In 1882 Mr. W. J. McGee, of the U. S. Geological Survey, obtained from the upper lacustral clays of the basin of the ancient Lake Lahontan, where they are exposed in the walls of Walker River Cañon, a spear-head, made of obsidian, beautifully chipped, and perfectly resembling those found on the surface throughout the southwest. “It was discovered projecting point outwards from a vertical scarp of lacustral clays twenty-five feet below the top of the section, at a locality where there were no signs of recent disturbance.”[1515] This is said to have been “associated in such a manner with the bones of an elephant or mastodon as to leave no doubt of their having been buried at approximately the same time.” But we are also told that these lakes are of very recent date, and that they have “left the very latest of all the complete geological records to be observed in the Great Basin.”[1516] The fossil shells obtained from these deposits all belong to living species; while the mammalian remains, which have been found in only very limited numbers, and all, with a single exception, in the upper beds, “are the same as occur elsewhere in tertiary or quaternary strata.” Mr. McGee says: “If the obsidian implement ... was really in situ (as all appearances indicated), it must have been dropped in a shallow and quiet bay of the saline and alkaline Lake Lahontan, and gradually buried beneath its fine mechanical deposits and chemical precipitates.”[1517]

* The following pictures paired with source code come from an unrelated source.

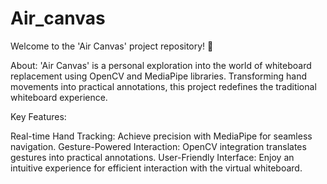 # Air_canvas
Welcome to the 'Air Canvas' project repository! 🚀

About:
'Air Canvas' is a personal exploration into the world of whiteboard replacement using OpenCV and MediaPipe libraries. Transforming hand movements into practical annotations, this project redefines the traditional whiteboard experience.

Key Features:

Real-time Hand Tracking: Achieve precision with MediaPipe for seamless navigation.
Gesture-Powered Interaction: OpenCV integration translates gestures into practical annotations.
User-Friendly Interface: Enjoy an intuitive experience for efficient interaction with the virtual whiteboard.
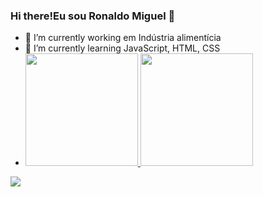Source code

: ### Hi there!Eu sou Ronaldo Miguel 👋

- 🔭 I’m currently working  em  Indústria alimentícia
- 🌱 I’m currently learning  JavaScript, HTML, CSS
- <div>
  <a href="https://github.com/RonaldoMiguel99">
     <img height = "180em" src = "https://github-readme-stats.vercel.app/api?username=RonaldoMiguel99&show_icons=true&theme=dracula&include_all_commits=true&count_private=true" />
       <img height = "180em" src = "https://github-readme-stats.vercel.app/api/top-langs/?username=RonaldoMiguel99&layout=compact&langs_count= 16 & theme = dracula" />
</div>

  
<div> 
  <a href="https://instagram.com/roohmiguel" target="_blank"> <img src = "https://img.shields.io/badge/-Instagram-%23E4405F?style=for-the- emblema & logo = instagram & logoColor = white "target =" _ blank "> </a>
   
   
</div>
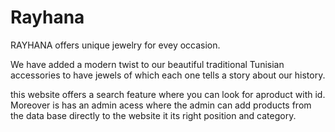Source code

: # Rayhana
RAYHANA offers unique jewelry for evey occasion.

We have added a modern twist to our beautiful traditional Tunisian accessories to have jewels of which each one tells a story about our history.

this website offers a search feature where you can look for aproduct with id. Moreover is has an admin acess where the admin can add products from the data base directly to the website it its right position and category.
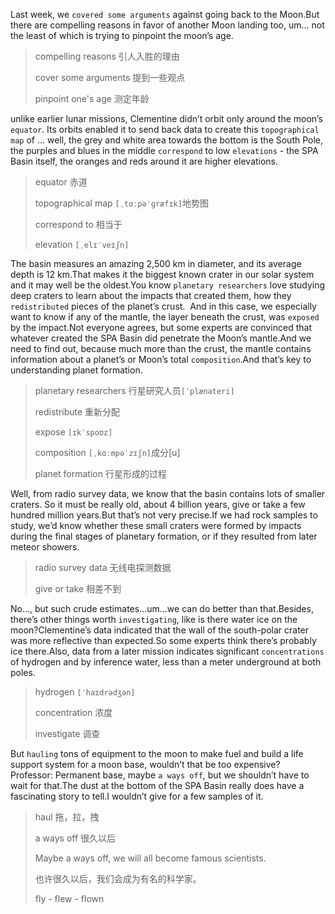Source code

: Last week, we `covered some arguments` against going back to the Moon.But there are compelling reasons in favor of another Moon landing too, um… not the least of which is trying to pinpoint the moon’s age.

> compelling reasons 引人入胜的理由
>
> cover some arguments 提到一些观点
>
> pinpoint one's age 测定年龄

unlike earlier lunar missions, Clementine didn’t orbit only around the moon’s `equator`. Its orbits enabled it to send back data to create this `topographical map` of … well, the grey and white area towards the bottom is the South Pole, the purples and blues in the middle `correspond` to low `elevations` - the SPA Basin itself, the oranges and reds around it are higher elevations.

> equator 赤道
>
> topographical map `[ˌtɑːpəˈɡræfɪk]`地势图
>
> correspond to 相当于
>
> elevation `[ˌelɪˈveɪʃn]`

The basin measures an amazing 2,500 km in diameter, and its average depth is 12 km.That makes it the biggest known crater in our solar system and it may well be the oldest.You know `planetary researchers` love studying deep craters to learn about the impacts that created them, how they `redistributed` pieces of the planet’s crust.  And in this case, we especially want to know if any of the mantle, the layer beneath the crust, was `exposed` by the impact.Not everyone agrees, but some experts are convinced that whatever created the SPA Basin did penetrate the Moon’s mantle.And we need to find out, because much more than the crust, the mantle contains information about a planet’s or Moon’s total `composition`.And that’s key to understanding planet formation. 



> planetary researchers 行星研究人员`[ˈplænəteri]`
>
> redistribute 重新分配
>
> expose `[ɪkˈspoʊz]`
>
> composition `[ˌkɑːmpəˈzɪʃn]`成分[u]
>
> planet formation 行星形成的过程

Well, from radio survey data, we know that the basin contains lots of smaller craters. So it must be really old, about 4 billion years, give or take a few hundred million years.But that’s not very precise.If we had rock samples to study, we’d know whether these small craters were formed by impacts during the final stages of planetary formation, or if they resulted from later meteor showers.

> radio survey data 无线电探测数据
>
> give or take 相差不到

No…, but such crude estimates…um…we can do better than that.Besides, there’s other things worth `investigating`, like is there water ice on the moon?Clementine’s data indicated that the wall of the south-polar crater was more reflective than expected.So some experts think there’s probably ice there.Also, data from a later mission indicates significant `concentrations` of hydrogen and by inference water, less than a meter underground at both poles.

> hydrogen `[ˈhaɪdrədʒən] `
>
> concentration 浓度
>
> investigate 调查

But `hauling` tons of equipment to the moon to make fuel and build a life support system for a moon base, wouldn’t that be too expensive? 
Professor: Permanent base, maybe `a ways off`, but we shouldn’t have to wait for that.The dust at the bottom of the SPA Basin really does have a fascinating story to tell.I wouldn’t give for a few samples of it.

> haul 拖，拉，拽
>
> a ways off 很久以后
>
> Maybe a ways off, we will all become famous scientists.
>
> 也许很久以后，我们会成为有名的科学家。
>
> fly - flew - flown 

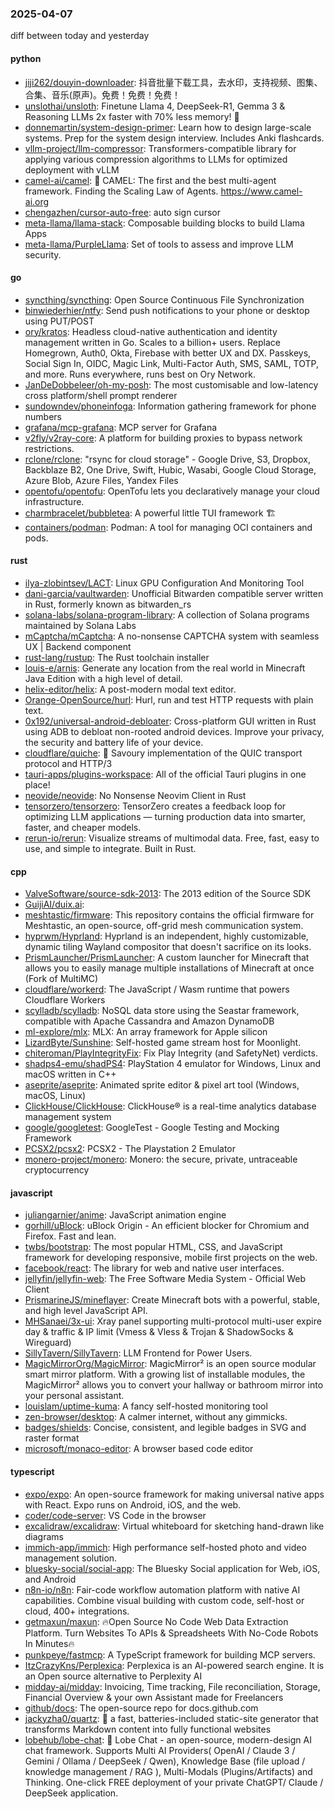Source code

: ### 2025-04-07
diff between today and yesterday

#### python
* [jiji262/douyin-downloader](https://github.com/jiji262/douyin-downloader): 抖音批量下载工具，去水印，支持视频、图集、合集、音乐(原声)。免费！免费！免费！
* [unslothai/unsloth](https://github.com/unslothai/unsloth): Finetune Llama 4, DeepSeek-R1, Gemma 3 & Reasoning LLMs 2x faster with 70% less memory! 🦥
* [donnemartin/system-design-primer](https://github.com/donnemartin/system-design-primer): Learn how to design large-scale systems. Prep for the system design interview. Includes Anki flashcards.
* [vllm-project/llm-compressor](https://github.com/vllm-project/llm-compressor): Transformers-compatible library for applying various compression algorithms to LLMs for optimized deployment with vLLM
* [camel-ai/camel](https://github.com/camel-ai/camel): 🐫 CAMEL: The first and the best multi-agent framework. Finding the Scaling Law of Agents. https://www.camel-ai.org
* [chengazhen/cursor-auto-free](https://github.com/chengazhen/cursor-auto-free): auto sign cursor
* [meta-llama/llama-stack](https://github.com/meta-llama/llama-stack): Composable building blocks to build Llama Apps
* [meta-llama/PurpleLlama](https://github.com/meta-llama/PurpleLlama): Set of tools to assess and improve LLM security.

#### go
* [syncthing/syncthing](https://github.com/syncthing/syncthing): Open Source Continuous File Synchronization
* [binwiederhier/ntfy](https://github.com/binwiederhier/ntfy): Send push notifications to your phone or desktop using PUT/POST
* [ory/kratos](https://github.com/ory/kratos): Headless cloud-native authentication and identity management written in Go. Scales to a billion+ users. Replace Homegrown, Auth0, Okta, Firebase with better UX and DX. Passkeys, Social Sign In, OIDC, Magic Link, Multi-Factor Auth, SMS, SAML, TOTP, and more. Runs everywhere, runs best on Ory Network.
* [JanDeDobbeleer/oh-my-posh](https://github.com/JanDeDobbeleer/oh-my-posh): The most customisable and low-latency cross platform/shell prompt renderer
* [sundowndev/phoneinfoga](https://github.com/sundowndev/phoneinfoga): Information gathering framework for phone numbers
* [grafana/mcp-grafana](https://github.com/grafana/mcp-grafana): MCP server for Grafana
* [v2fly/v2ray-core](https://github.com/v2fly/v2ray-core): A platform for building proxies to bypass network restrictions.
* [rclone/rclone](https://github.com/rclone/rclone): "rsync for cloud storage" - Google Drive, S3, Dropbox, Backblaze B2, One Drive, Swift, Hubic, Wasabi, Google Cloud Storage, Azure Blob, Azure Files, Yandex Files
* [opentofu/opentofu](https://github.com/opentofu/opentofu): OpenTofu lets you declaratively manage your cloud infrastructure.
* [charmbracelet/bubbletea](https://github.com/charmbracelet/bubbletea): A powerful little TUI framework 🏗
* [containers/podman](https://github.com/containers/podman): Podman: A tool for managing OCI containers and pods.

#### rust
* [ilya-zlobintsev/LACT](https://github.com/ilya-zlobintsev/LACT): Linux GPU Configuration And Monitoring Tool
* [dani-garcia/vaultwarden](https://github.com/dani-garcia/vaultwarden): Unofficial Bitwarden compatible server written in Rust, formerly known as bitwarden_rs
* [solana-labs/solana-program-library](https://github.com/solana-labs/solana-program-library): A collection of Solana programs maintained by Solana Labs
* [mCaptcha/mCaptcha](https://github.com/mCaptcha/mCaptcha): A no-nonsense CAPTCHA system with seamless UX | Backend component
* [rust-lang/rustup](https://github.com/rust-lang/rustup): The Rust toolchain installer
* [louis-e/arnis](https://github.com/louis-e/arnis): Generate any location from the real world in Minecraft Java Edition with a high level of detail.
* [helix-editor/helix](https://github.com/helix-editor/helix): A post-modern modal text editor.
* [Orange-OpenSource/hurl](https://github.com/Orange-OpenSource/hurl): Hurl, run and test HTTP requests with plain text.
* [0x192/universal-android-debloater](https://github.com/0x192/universal-android-debloater): Cross-platform GUI written in Rust using ADB to debloat non-rooted android devices. Improve your privacy, the security and battery life of your device.
* [cloudflare/quiche](https://github.com/cloudflare/quiche): 🥧 Savoury implementation of the QUIC transport protocol and HTTP/3
* [tauri-apps/plugins-workspace](https://github.com/tauri-apps/plugins-workspace): All of the official Tauri plugins in one place!
* [neovide/neovide](https://github.com/neovide/neovide): No Nonsense Neovim Client in Rust
* [tensorzero/tensorzero](https://github.com/tensorzero/tensorzero): TensorZero creates a feedback loop for optimizing LLM applications — turning production data into smarter, faster, and cheaper models.
* [rerun-io/rerun](https://github.com/rerun-io/rerun): Visualize streams of multimodal data. Free, fast, easy to use, and simple to integrate. Built in Rust.

#### cpp
* [ValveSoftware/source-sdk-2013](https://github.com/ValveSoftware/source-sdk-2013): The 2013 edition of the Source SDK
* [GuijiAI/duix.ai](https://github.com/GuijiAI/duix.ai): 
* [meshtastic/firmware](https://github.com/meshtastic/firmware): This repository contains the official firmware for Meshtastic, an open-source, off-grid mesh communication system.
* [hyprwm/Hyprland](https://github.com/hyprwm/Hyprland): Hyprland is an independent, highly customizable, dynamic tiling Wayland compositor that doesn't sacrifice on its looks.
* [PrismLauncher/PrismLauncher](https://github.com/PrismLauncher/PrismLauncher): A custom launcher for Minecraft that allows you to easily manage multiple installations of Minecraft at once (Fork of MultiMC)
* [cloudflare/workerd](https://github.com/cloudflare/workerd): The JavaScript / Wasm runtime that powers Cloudflare Workers
* [scylladb/scylladb](https://github.com/scylladb/scylladb): NoSQL data store using the Seastar framework, compatible with Apache Cassandra and Amazon DynamoDB
* [ml-explore/mlx](https://github.com/ml-explore/mlx): MLX: An array framework for Apple silicon
* [LizardByte/Sunshine](https://github.com/LizardByte/Sunshine): Self-hosted game stream host for Moonlight.
* [chiteroman/PlayIntegrityFix](https://github.com/chiteroman/PlayIntegrityFix): Fix Play Integrity (and SafetyNet) verdicts.
* [shadps4-emu/shadPS4](https://github.com/shadps4-emu/shadPS4): PlayStation 4 emulator for Windows, Linux and macOS written in C++
* [aseprite/aseprite](https://github.com/aseprite/aseprite): Animated sprite editor & pixel art tool (Windows, macOS, Linux)
* [ClickHouse/ClickHouse](https://github.com/ClickHouse/ClickHouse): ClickHouse® is a real-time analytics database management system
* [google/googletest](https://github.com/google/googletest): GoogleTest - Google Testing and Mocking Framework
* [PCSX2/pcsx2](https://github.com/PCSX2/pcsx2): PCSX2 - The Playstation 2 Emulator
* [monero-project/monero](https://github.com/monero-project/monero): Monero: the secure, private, untraceable cryptocurrency

#### javascript
* [juliangarnier/anime](https://github.com/juliangarnier/anime): JavaScript animation engine
* [gorhill/uBlock](https://github.com/gorhill/uBlock): uBlock Origin - An efficient blocker for Chromium and Firefox. Fast and lean.
* [twbs/bootstrap](https://github.com/twbs/bootstrap): The most popular HTML, CSS, and JavaScript framework for developing responsive, mobile first projects on the web.
* [facebook/react](https://github.com/facebook/react): The library for web and native user interfaces.
* [jellyfin/jellyfin-web](https://github.com/jellyfin/jellyfin-web): The Free Software Media System - Official Web Client
* [PrismarineJS/mineflayer](https://github.com/PrismarineJS/mineflayer): Create Minecraft bots with a powerful, stable, and high level JavaScript API.
* [MHSanaei/3x-ui](https://github.com/MHSanaei/3x-ui): Xray panel supporting multi-protocol multi-user expire day & traffic & IP limit (Vmess & Vless & Trojan & ShadowSocks & Wireguard)
* [SillyTavern/SillyTavern](https://github.com/SillyTavern/SillyTavern): LLM Frontend for Power Users.
* [MagicMirrorOrg/MagicMirror](https://github.com/MagicMirrorOrg/MagicMirror): MagicMirror² is an open source modular smart mirror platform. With a growing list of installable modules, the MagicMirror² allows you to convert your hallway or bathroom mirror into your personal assistant.
* [louislam/uptime-kuma](https://github.com/louislam/uptime-kuma): A fancy self-hosted monitoring tool
* [zen-browser/desktop](https://github.com/zen-browser/desktop): A calmer internet, without any gimmicks.
* [badges/shields](https://github.com/badges/shields): Concise, consistent, and legible badges in SVG and raster format
* [microsoft/monaco-editor](https://github.com/microsoft/monaco-editor): A browser based code editor

#### typescript
* [expo/expo](https://github.com/expo/expo): An open-source framework for making universal native apps with React. Expo runs on Android, iOS, and the web.
* [coder/code-server](https://github.com/coder/code-server): VS Code in the browser
* [excalidraw/excalidraw](https://github.com/excalidraw/excalidraw): Virtual whiteboard for sketching hand-drawn like diagrams
* [immich-app/immich](https://github.com/immich-app/immich): High performance self-hosted photo and video management solution.
* [bluesky-social/social-app](https://github.com/bluesky-social/social-app): The Bluesky Social application for Web, iOS, and Android
* [n8n-io/n8n](https://github.com/n8n-io/n8n): Fair-code workflow automation platform with native AI capabilities. Combine visual building with custom code, self-host or cloud, 400+ integrations.
* [getmaxun/maxun](https://github.com/getmaxun/maxun): 🔥Open Source No Code Web Data Extraction Platform. Turn Websites To APIs & Spreadsheets With No-Code Robots In Minutes🔥
* [punkpeye/fastmcp](https://github.com/punkpeye/fastmcp): A TypeScript framework for building MCP servers.
* [ItzCrazyKns/Perplexica](https://github.com/ItzCrazyKns/Perplexica): Perplexica is an AI-powered search engine. It is an Open source alternative to Perplexity AI
* [midday-ai/midday](https://github.com/midday-ai/midday): Invoicing, Time tracking, File reconciliation, Storage, Financial Overview & your own Assistant made for Freelancers
* [github/docs](https://github.com/github/docs): The open-source repo for docs.github.com
* [jackyzha0/quartz](https://github.com/jackyzha0/quartz): 🌱 a fast, batteries-included static-site generator that transforms Markdown content into fully functional websites
* [lobehub/lobe-chat](https://github.com/lobehub/lobe-chat): 🤯 Lobe Chat - an open-source, modern-design AI chat framework. Supports Multi AI Providers( OpenAI / Claude 3 / Gemini / Ollama / DeepSeek / Qwen), Knowledge Base (file upload / knowledge management / RAG ), Multi-Modals (Plugins/Artifacts) and Thinking. One-click FREE deployment of your private ChatGPT/ Claude / DeepSeek application.
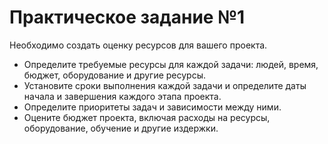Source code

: # Практическое задание №1
Необходимо создать оценку ресурсов для вашего проекта.
* Определите требуемые ресурсы для каждой задачи: людей, время, бюджет, оборудование и другие ресурсы.
* Установите сроки выполнения каждой задачи и определите даты начала и завершения каждого этапа проекта.
* Определите приоритеты задач и зависимости между ними. 
* Оцените бюджет проекта, включая расходы на ресурсы, оборудование, обучение и другие издержки.
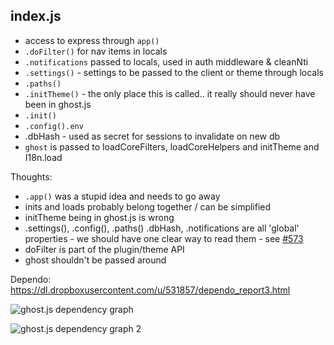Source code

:## index.js

* access to express through `app()`
* `.doFilter()` for nav items in locals
* `.notifications` passed to locals, used in auth middleware & cleanNti
* `.settings()` - settings to be passed to the client or theme through locals
* `.paths()`
* `.initTheme()` - the only place this is called.. it really should never have been in ghost.js
* `.init()`
* `.config().env`
* .dbHash - used as secret for sessions to invalidate on new db
* `ghost` is passed to loadCoreFilters, loadCoreHelpers and initTheme and I18n.load

Thoughts:
* `.app()` was a stupid idea and needs to go away
* inits and loads probably belong together / can be simplified
* initTheme being in ghost.js is wrong
* .settings(), .config(), .paths() .dbHash, .notifications are all 'global' properties - we should have one clear way to read them - see [#573](https://github.com/TryGhost/Ghost/issues/573)
* doFilter is part of the plugin/theme API
* ghost shouldn't be passed around



Dependo: https://dl.dropboxusercontent.com/u/531857/dependo_report3.html

![ghost.js dependency graph](http://f.cl.ly/items/03150X0f0P050C1c0E0K/Image%202013.08.24%2010%3A28%3A54.png)

![ghost.js dependency graph 2](http://f.cl.ly/items/1T0V0p2Q172j2W0P0P32/Image%202013.08.24%2010%3A34%3A42.png)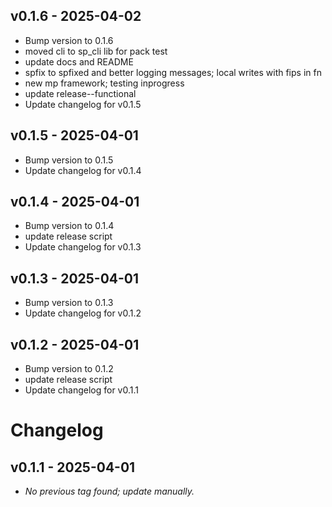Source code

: ## v0.1.6 - 2025-04-02

- Bump version to 0.1.6
- moved cli to sp_cli lib for pack test
- update docs and README
- spfix to spfixed and better logging messages; local writes with fips in fn
- new mp framework; testing inprogress
- update release--functional
- Update changelog for v0.1.5

## v0.1.5 - 2025-04-01

- Bump version to 0.1.5
- Update changelog for v0.1.4

## v0.1.4 - 2025-04-01

- Bump version to 0.1.4
- update release script
- Update changelog for v0.1.3

## v0.1.3 - 2025-04-01

- Bump version to 0.1.3
- Update changelog for v0.1.2

## v0.1.2 - 2025-04-01

- Bump version to 0.1.2
- update release script
- Update changelog for v0.1.1

# Changelog

## v0.1.1 - 2025-04-01

- _No previous tag found; update manually._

In Mr. Russell’s opinion, this single implement, although supported by no other finds of a similar character, is sufficient to prove that “man inhabited this continent during the last great rise of the former lake.” But if this last great rise occurred in recent times, the presence of the bones of tertiary mammals in the upper beds shows that great natural forces must have been in operation at that time to have washed these out of their original place of deposit. The principal organic remains found, we are told, are those of living shells, and the intermingling of these with the bones of tertiary mammals could scarcely have taken place in “shallow and quiet bays.” To the writer this discovery seems rather to prove that an Indian spear-head was in some manner washed down and buried in the clays of the Walker River Cañon than that man was the contemporary there of the tertiary or quaternary mammalia. This fairly seems to be a case where, in the language of Dr. Brinton, “Archæology may at times correct Geology.”[1518]